Source texts of formatted documents:
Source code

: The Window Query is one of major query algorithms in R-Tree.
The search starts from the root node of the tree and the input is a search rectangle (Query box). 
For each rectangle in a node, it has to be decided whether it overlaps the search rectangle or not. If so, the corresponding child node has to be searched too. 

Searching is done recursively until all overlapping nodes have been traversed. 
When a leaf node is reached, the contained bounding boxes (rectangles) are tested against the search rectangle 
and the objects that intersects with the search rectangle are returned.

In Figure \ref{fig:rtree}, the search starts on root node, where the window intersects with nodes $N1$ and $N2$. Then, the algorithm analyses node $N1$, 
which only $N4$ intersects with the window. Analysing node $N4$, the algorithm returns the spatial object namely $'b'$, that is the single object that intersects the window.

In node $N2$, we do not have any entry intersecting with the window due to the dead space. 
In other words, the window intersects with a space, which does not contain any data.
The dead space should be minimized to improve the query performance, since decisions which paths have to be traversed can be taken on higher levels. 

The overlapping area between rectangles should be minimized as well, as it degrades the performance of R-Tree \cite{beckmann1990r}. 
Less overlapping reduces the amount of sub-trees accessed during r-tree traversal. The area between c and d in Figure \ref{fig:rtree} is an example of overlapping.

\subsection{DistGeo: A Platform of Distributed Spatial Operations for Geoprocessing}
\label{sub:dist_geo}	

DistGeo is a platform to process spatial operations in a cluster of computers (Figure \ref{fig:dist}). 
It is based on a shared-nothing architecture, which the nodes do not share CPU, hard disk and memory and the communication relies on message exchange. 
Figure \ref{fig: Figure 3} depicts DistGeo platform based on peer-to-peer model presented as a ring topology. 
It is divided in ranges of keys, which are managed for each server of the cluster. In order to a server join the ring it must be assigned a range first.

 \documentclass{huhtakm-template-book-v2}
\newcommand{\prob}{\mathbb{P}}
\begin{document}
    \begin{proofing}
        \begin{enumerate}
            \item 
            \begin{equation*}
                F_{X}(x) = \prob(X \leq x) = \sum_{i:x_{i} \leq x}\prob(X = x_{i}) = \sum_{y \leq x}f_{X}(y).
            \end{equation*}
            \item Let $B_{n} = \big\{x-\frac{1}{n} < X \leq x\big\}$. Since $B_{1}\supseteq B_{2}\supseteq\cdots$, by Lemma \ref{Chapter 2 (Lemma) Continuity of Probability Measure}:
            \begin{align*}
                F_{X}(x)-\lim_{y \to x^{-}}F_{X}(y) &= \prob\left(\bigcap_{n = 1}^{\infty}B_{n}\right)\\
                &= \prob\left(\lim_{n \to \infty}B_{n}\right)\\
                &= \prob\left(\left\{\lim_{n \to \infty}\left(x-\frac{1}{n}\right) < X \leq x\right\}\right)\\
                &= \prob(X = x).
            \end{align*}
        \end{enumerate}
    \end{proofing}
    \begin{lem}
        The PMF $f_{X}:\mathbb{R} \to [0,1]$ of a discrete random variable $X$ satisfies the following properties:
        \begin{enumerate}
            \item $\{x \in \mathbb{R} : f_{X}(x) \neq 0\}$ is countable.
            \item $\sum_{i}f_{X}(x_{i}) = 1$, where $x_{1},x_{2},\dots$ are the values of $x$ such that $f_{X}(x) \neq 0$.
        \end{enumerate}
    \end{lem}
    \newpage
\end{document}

* _Exercise aim_: Work out how many lines in the records contain the word "right", and give that number by itself.

* _Exercise solution_: 3